La juge Munangati-Manongwa a confirmé le plaidoyer spécial déposé par le concessionnaire automobile, reconnaissant que le cas de Ruredzo, bien que présenté comme un différend contractuel, était « fondamentalement enraciné dans son ancien emploi » et donc une question de travail.
« Il est évident que la demande du plaignant, malgré son cadre contractuel, porte fondamentalement sur la relation de travail et les indemnités de fin de contrat qui y sont associées », a jugé le juge.
« Par conséquent, le Tribunal du travail possède la compétence exclusive pour résoudre de tels conflits. »
Ruredzo, qui a travaillé pendant 31 ans et deux mois chez Duly Holdings, passant de commis dactylo à directeur de l’administration nationale, a pris sa retraite en novembre 2017. Elle a déclaré au tribunal que l’entreprise n’avait pas payé l’intégralité de ses indemnités de fin de contrat et avait ensuite accepté de l’indemniser avec une Ford Everest qui lui serait livrée dans les cinq ans – une promesse qui, selon elle, n’a jamais été tenue.
Son avocat a fait valoir qu’il s’agissait d’une affaire purement contractuelle puisque l’accord de livraison du véhicule avait été conclu après sa retraite, et donc hors de portée du Conseil des prud’hommes. Il a cité des jugements antérieurs suggérant que les contrats postérieurs à l’emploi ne sont pas considérés comme des conflits du travail.
Mais Duly Holdings a rétorqué que la demande de Ruredzo équivalait à une demande d’indemnités de départ impayées, relevant clairement du droit du travail. L’entreprise a fait valoir que la Constitution de 2013 et les amendements ultérieurs à la loi sur le travail donnaient au tribunal du travail une « compétence exclusive » sur de telles réclamations liées à l’emploi.
« La plaignante a porté sa plainte devant le mauvais tribunal », a soutenu la défense, s’appuyant sur une série de décisions de la Cour suprême affirmant que même des réclamations contractuelles intelligemment formulées ne peuvent échapper à l’autorité du tribunal du travail.

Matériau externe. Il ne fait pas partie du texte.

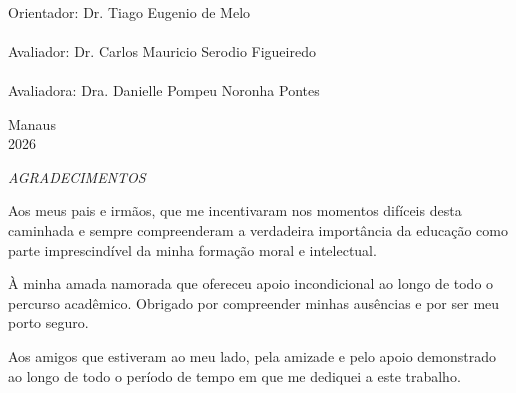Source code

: \documentclass[12pt, a4paper]{article}
\numberwithin{equation}{section}
\begin{document}
\begin{minipage}[l]{14cm}
\begin{center}
\hspace{1cm}\uline{\hspace{10.5cm}} \\
\hspace{1cm}Orientador: Dr. Tiago Eugenio de Melo
\\[1.5cm]  %
\hspace{1cm}\uline{\hspace{10.5cm}} \\
\hspace{1cm}Avaliador: Dr. Carlos Mauricio Serodio Figueiredo 
\\[1.5cm]  %
\hspace{1cm}\uline{\hspace{10.5cm}} \\
\hspace{1cm}Avaliadora: Dra. Danielle Pompeu Noronha Pontes
\\
\end{center}
\end{minipage}
\vspace*{\fill}
\begin{center}
Manaus\\2026
\end{center}


\newpage
\thispagestyle{empty}
{\begin{center}\textit{\normalsize AGRADECIMENTOS}\vspace{36pt}\end{center}}

Aos meus pais e irmãos, que me incentivaram nos momentos difíceis desta caminhada e sempre compreenderam a verdadeira importância da educação como parte imprescindível da minha formação moral e intelectual.

À minha amada namorada que ofereceu apoio incondicional ao longo de todo o percurso acadêmico. Obrigado por compreender minhas ausências e por ser meu porto seguro.

Aos amigos que estiveram ao meu lado, pela amizade e pelo apoio demonstrado ao longo de todo o período de tempo em que me dediquei a este trabalho.
\end{document}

La juge Priscilla Munangati-Manongwa a accepté, notant que même si Ruredzo tentait de « reconditionner » sa réclamation en un contrat privé, la voiture en question faisait indéniablement partie de ses avantages terminaux.
« L’accord pour la livraison du véhicule automobile Ford Everest est intrinsèquement lié à la relation de travail entre le demandeur et le défendeur », a déclaré le juge. «Cela place la plainte sous la juridiction du tribunal du travail.»
Le tribunal a accueilli le plaidoyer spécial de Duly Holdings et a condamné Ruredzo aux dépens.
Le combat de longue date de Ruredzo pour le Ford Everest promis va probablement se poursuivre devant le tribunal du travail, le seul forum légalement habilité à décider si Duly Holdings doit finalement livrer le véhicule.